Essa visão multidisciplinar vem bem a calhar para avaliação da reforma tributária que supere as análises jurídicas, econômicas e contábeis.

Preocupado com a mudança tributária e a redistribuição da carga fiscal, bem como com os temas conexos da desigualdade e da redistribuição da renda, Marc Leroy constata: “A dificuldade é reunir o cidadão e o contribuinte na mesma concepção da justiça fiscal” (página 110).
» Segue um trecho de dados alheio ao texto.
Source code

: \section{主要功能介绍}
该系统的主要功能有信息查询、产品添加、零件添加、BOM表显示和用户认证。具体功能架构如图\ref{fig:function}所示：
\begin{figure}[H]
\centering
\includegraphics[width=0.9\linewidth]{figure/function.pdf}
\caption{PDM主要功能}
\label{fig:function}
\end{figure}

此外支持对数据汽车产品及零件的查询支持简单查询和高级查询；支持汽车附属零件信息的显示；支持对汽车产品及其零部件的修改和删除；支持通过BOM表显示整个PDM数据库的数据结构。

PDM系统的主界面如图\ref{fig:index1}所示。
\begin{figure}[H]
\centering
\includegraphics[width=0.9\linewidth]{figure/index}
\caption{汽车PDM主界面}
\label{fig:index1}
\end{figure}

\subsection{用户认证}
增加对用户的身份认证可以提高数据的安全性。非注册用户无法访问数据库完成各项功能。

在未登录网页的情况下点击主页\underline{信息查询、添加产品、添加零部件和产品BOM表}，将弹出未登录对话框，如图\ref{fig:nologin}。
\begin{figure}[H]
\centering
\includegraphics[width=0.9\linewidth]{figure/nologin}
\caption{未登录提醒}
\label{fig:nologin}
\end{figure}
Em seguida, explica o conceito sociológico da carga tributária suportada: “um indivíduo considera sua contribuição tributária para avaliar as retribuições do sistema tributário para ele e/ou para certos grupos e/ou para a coletividade em geral. Em seguida, se o indivíduo calcula ser tributado excessivamente, ou mais excessivamente do que os outros, ou não ter que pagar mais, ele tenderá a não aceitar a contribuição com vistas à redistribuição para os mais pobres” (páginas 110-111). E conclui: “Retoma-se a ideia de que a legitimidade política do Estado influencia a legitimidade da redistribuição fiscal” (página 111).

Ele poderia estar falando especificamente da tramitação da reforma tributária no Brasil de 2023.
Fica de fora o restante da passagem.